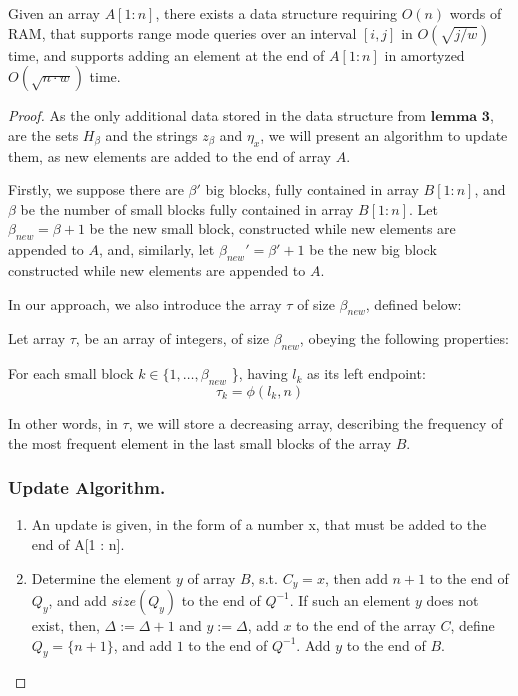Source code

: \documentclass[runningheads]{llncs}
\begin{document}
\begin{lemma}
    Given an array $A[1:n]$, there exists a data structure requiring $O(n)$ words of RAM, that supports 
    range mode queries over an interval $[i,j]$ in $O( \sqrt{j/w}  )$ time, and supports adding an element at the end of $A[1:n]$ in amortyzed $O(\sqrt{n \cdot w})$ time. 
\end{lemma}
\begin{proof}
    As the only additional data stored in the data structure from $\textbf{lemma 3}$, are the sets $H_{\beta}$ and the strings $z_{\beta}$ and $\eta_x$, 
    we will present an algorithm to update them, as new elements are added to the end of array $A$.
    
    Firstly, we suppose there are $\beta'$ big blocks, fully contained in array $B[1:n]$, 
    and $\beta$ be the number of small blocks fully contained in array $B[1:n]$.
    Let $\beta_{new} = \beta+1$ be the new small block, constructed while new elements are appended to $A$,
    and, similarly, let $\beta_{new}'=\beta'+1$ be the new big block constructed while new elements are appended to $A$.                


    In our approach, we also introduce the array $\tau$ of size $\beta_{new}$, defined below:
    \begin{definition}
        Let array $\tau$, be an array of integers, of size $\beta_{new}$, obeying the following properties:
        \begin{property}
            For each small block $k \in \{1,\dots , \beta_{new}$ \}, having $l_k$ as its left endpoint:
            \[
            \tau_k = \phi(l_k, n)
            \] 
        \end{property}
    \end{definition}

    In other words, in $\tau$, we will store a decreasing array, describing the frequency 
    of the most frequent element in the last small blocks of the array $B$.

    \subsubsection{Update Algorithm.} 
    
    \begin{enumerate}
        \item[] An update is given, in the form of a number x, that must be added to the
        end of A[1 : n].
        
        \item Determine the element $y$ of array $B$, s.t. $C_{y}=x$, then add $n+1$ to the end of $Q_{y}$, and add $size(Q_{y})$ to the end of $Q^{-1}$.
        If such an element $y$ does not exist, then, $\Delta := \Delta+1$ and $y:=\Delta$, 
        add $x$ to the end of the array $C$, define $Q_{y}=\{n+1\}$, and add $1$ to the end of $Q^{-1}$. Add $y$ to the end of $B$. 
        

\end{enumerate}
\end{proof}
\end{document}
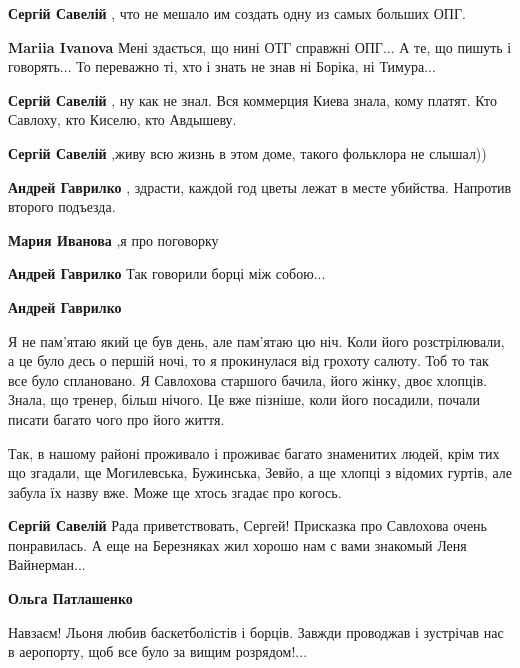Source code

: \begin{itemize}
\begin{itemize}
\begin{itemize} %
\textbf{Сергій Савелій} , что не мешало им создать одну из самых больших ОПГ.

\textbf{Mariia Ivanova} Мені здається, що нині ОТГ справжні ОПГ... А те, що пишуть і говорять... То переважно ті, хто і знать не знав ні Боріка, ні Тимура...

\textbf{Сергій Савелій} , ну как не знал. Вся коммерция Киева знала, кому платят. Кто Савлоху, кто Киселю, кто Авдышеву.
\end{itemize} %

\textbf{Сергій Савелій} ,живу всю жизнь в этом доме, такого фольклора не слышал))

\begin{itemize} %
\textbf{Андрей Гаврилко} , здрасти, каждой год цветы лежат в месте убийства. Напротив второго подъезда.

\textbf{Мария Иванова} ,я про поговорку

\textbf{Андрей Гаврилко} Так говорили борці між собою...

\textbf{Андрей Гаврилко} 

Я не пам'ятаю який це був день, але пам'ятаю цю ніч. Коли його розстрілювали, а це
було десь о першій ночі, то я прокинулася від грохоту салюту. Тоб то так все
було сплановано. Я Савлохова старшого бачила, його жінку, двоє хлопців. Знала, що
тренер, більш нічого. Це вже пізніше, коли його посадили, почали писати багато чого
про його життя.

Так, в нашому районі проживало і проживає багато знаменитих людей, крім тих що
згадали, ще Могилевська, Бужинська, Зевйо, а ще хлопці з відомих гуртів, але забула
їх назву вже. Може ще хтось згадає про когось.
\end{itemize} %

\textbf{Сергій Савелій} Рада приветствовать, Сергей! Присказка про Савлохова очень понравилась.
А еще на Березняках жил хорошо нам с вами знакомый Леня Вайнерман...

\begin{itemize} %
\textbf{Ольга Патлашенко} 

Навзаєм! Льоня любив баскетболістів і борців. Завжди проводжав і зустрічав нас
в аеропорту, щоб все було за вищим розрядом!...

\end{itemize} %


\end{itemize}
\end{itemize}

## [Task statement]
Which lines of the records above contain the word "fully"? Show each of them.

## [Task result]
    Firstly, we suppose there are $\beta'$ big blocks, fully contained in array $B[1:n]$, 
    and $\beta$ be the number of small blocks fully contained in array $B[1:n]$.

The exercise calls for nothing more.